Entrevista: Domingos Simões Pereira, 1º Ministro da G-Bissau

Os olhares internacionais estão colocados no novo primeiro-ministro da Guiné Bissau,eleito em Maio passado, Domingos Simões Júnior. Será capaz manter uma estabilidade política no país? Será alvo de um novo golpe de Estado? Como vai governar este frágil país no mapa do mundo como uma espécie de 'narco-Estado'?


O Governo português está há espera de saber que garantias vai dar o novo Governo que permitam restabelecer os voos diretos da TAP. Pode adiantar quais vão ser?
É evidente a vontade das partes em rapidamente criar condições para a retoma dos voos diretos para Portugal. Já escrevi em tempos, quando tive uma experiência no jornalismo, que o voo da TAP não é simplesmente um voo comercial, é um acontecimento cultural. As pessoas vão ao aeroporto receber o voo da TAP mesmo sem ter alguém a chegar ou a partir. Portanto, quando alguém vem forçar um sentimento adverso a isso é porque, provavelmente, tem uma agenda política. O que aconteceu foi, de facto, uma agenda política com vários aproveitamentos. Muito lamentável da parte de muita gente e prejudicando a todos. Prejudicando a imagem do país, prejudicando a relação entre dois povos que são irmãos, tentando introduzir um elemento de desconfiança completamente dispensável.

Mas o que está em causa são essencialmente garantias de segurança, certo?
O que temos de fazer é afastar os fatores que transformaram aquela que devia ser uma relação normal entre Estados, traduzidos em empresas, numa agenda política. Vou dar três exemplos.
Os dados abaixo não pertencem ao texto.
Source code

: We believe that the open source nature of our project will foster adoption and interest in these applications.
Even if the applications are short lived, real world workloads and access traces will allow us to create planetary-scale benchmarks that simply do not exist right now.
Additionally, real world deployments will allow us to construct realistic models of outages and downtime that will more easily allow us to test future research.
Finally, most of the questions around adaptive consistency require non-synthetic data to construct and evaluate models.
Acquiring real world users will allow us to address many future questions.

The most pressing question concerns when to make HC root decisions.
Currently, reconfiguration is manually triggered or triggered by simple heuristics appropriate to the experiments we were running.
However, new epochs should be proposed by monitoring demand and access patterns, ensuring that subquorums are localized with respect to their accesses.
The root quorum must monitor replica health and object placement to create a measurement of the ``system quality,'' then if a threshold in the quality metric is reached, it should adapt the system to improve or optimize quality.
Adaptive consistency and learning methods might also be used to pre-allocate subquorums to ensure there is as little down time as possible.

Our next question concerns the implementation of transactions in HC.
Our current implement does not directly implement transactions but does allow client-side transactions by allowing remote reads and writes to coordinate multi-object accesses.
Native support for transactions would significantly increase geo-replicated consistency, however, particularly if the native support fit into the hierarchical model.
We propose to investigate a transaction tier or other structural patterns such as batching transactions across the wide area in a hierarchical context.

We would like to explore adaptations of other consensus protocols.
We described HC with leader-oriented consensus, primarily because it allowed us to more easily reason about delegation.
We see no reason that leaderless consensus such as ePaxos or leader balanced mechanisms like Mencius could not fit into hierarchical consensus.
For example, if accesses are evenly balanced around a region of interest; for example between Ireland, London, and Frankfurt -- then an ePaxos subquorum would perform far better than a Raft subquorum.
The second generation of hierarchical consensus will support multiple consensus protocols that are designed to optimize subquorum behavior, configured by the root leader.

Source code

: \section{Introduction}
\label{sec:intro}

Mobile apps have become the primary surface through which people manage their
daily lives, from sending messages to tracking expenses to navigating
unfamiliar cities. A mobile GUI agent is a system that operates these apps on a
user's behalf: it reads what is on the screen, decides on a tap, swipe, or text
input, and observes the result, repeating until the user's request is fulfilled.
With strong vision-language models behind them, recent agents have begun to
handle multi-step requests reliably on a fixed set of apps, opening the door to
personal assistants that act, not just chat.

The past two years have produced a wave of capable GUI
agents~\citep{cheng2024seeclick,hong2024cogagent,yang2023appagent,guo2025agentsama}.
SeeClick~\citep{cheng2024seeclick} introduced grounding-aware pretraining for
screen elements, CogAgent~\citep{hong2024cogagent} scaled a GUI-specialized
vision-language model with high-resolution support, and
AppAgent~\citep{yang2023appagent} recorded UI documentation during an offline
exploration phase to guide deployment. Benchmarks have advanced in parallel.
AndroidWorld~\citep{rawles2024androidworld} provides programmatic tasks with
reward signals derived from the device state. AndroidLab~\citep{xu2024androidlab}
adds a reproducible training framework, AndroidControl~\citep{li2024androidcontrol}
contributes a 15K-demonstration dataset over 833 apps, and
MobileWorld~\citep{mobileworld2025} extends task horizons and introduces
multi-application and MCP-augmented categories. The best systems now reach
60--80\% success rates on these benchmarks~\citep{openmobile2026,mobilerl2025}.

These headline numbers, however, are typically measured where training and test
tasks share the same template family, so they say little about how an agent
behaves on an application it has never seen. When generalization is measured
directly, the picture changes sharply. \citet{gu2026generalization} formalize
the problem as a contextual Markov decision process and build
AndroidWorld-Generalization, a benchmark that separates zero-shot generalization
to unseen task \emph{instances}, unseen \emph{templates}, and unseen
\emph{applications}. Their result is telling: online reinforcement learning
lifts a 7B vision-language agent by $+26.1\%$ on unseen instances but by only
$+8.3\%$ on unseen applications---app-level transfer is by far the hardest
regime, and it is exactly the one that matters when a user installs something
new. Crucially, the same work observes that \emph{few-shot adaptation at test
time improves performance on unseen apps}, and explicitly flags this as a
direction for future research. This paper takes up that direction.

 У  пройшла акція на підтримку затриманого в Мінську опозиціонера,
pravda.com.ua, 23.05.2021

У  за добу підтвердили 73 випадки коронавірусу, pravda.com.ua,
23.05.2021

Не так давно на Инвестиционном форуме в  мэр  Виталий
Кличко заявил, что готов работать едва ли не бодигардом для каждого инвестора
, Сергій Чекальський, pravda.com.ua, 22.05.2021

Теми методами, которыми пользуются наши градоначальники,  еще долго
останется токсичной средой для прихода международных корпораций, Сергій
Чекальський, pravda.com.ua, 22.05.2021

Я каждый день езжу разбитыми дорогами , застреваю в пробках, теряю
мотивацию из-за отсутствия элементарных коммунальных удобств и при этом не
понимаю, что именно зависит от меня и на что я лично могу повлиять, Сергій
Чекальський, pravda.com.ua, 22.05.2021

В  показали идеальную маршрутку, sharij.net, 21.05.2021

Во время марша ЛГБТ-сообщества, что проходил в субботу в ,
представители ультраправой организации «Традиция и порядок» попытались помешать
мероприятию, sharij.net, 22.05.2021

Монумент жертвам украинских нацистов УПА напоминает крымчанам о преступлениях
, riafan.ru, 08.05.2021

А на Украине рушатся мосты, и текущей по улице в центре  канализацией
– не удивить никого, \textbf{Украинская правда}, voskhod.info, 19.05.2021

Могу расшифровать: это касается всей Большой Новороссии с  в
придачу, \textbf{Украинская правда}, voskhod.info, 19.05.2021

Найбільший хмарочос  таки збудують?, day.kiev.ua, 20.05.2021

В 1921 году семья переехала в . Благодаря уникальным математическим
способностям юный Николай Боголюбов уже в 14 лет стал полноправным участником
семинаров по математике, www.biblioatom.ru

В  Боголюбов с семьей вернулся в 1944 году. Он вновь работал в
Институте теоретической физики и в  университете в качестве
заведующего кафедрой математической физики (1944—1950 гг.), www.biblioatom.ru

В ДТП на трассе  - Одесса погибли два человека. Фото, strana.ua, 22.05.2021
Se um Estado tem dificuldades em seguir os seus fluxos migratórios, deve reconhecer essa necessidade. Teríamos certamente interesse em beneficiar de apoio internacional, através da cooperação, para criar uma capacidade própria de fazer o seguimento desses fluxos. Segundo, se temos dificuldade em controlar a manipulação dos documentos que emitimos, pode também ser objeto de reforço de capacidade por parte dos nossos parceiros internacionais; se há um problema de disciplina por parte das entidades que operam no aeroporto - há várias autoridades no aeroporto - elas devem submeter-se a uma mesma autoridade, de quem gere o aeroporto. Há um claro problema técnico de competências. Mas, infelizmente, em vez de uma abordagem técnica sobrepôs-se uma agenda política e tentou-se mobilizar um sentimento nacionalista, do género "estamos em 'guerra' com Portugal e é preciso demonstrar a nossa força". Ouvi o porta voz do Governo,na altura, a falar nesse sentido. Se há um problema de base técnica, tem que se resolver. Tem que se evitar a utilização abusiva de aproveitamentos políticos de situações que não o merecem.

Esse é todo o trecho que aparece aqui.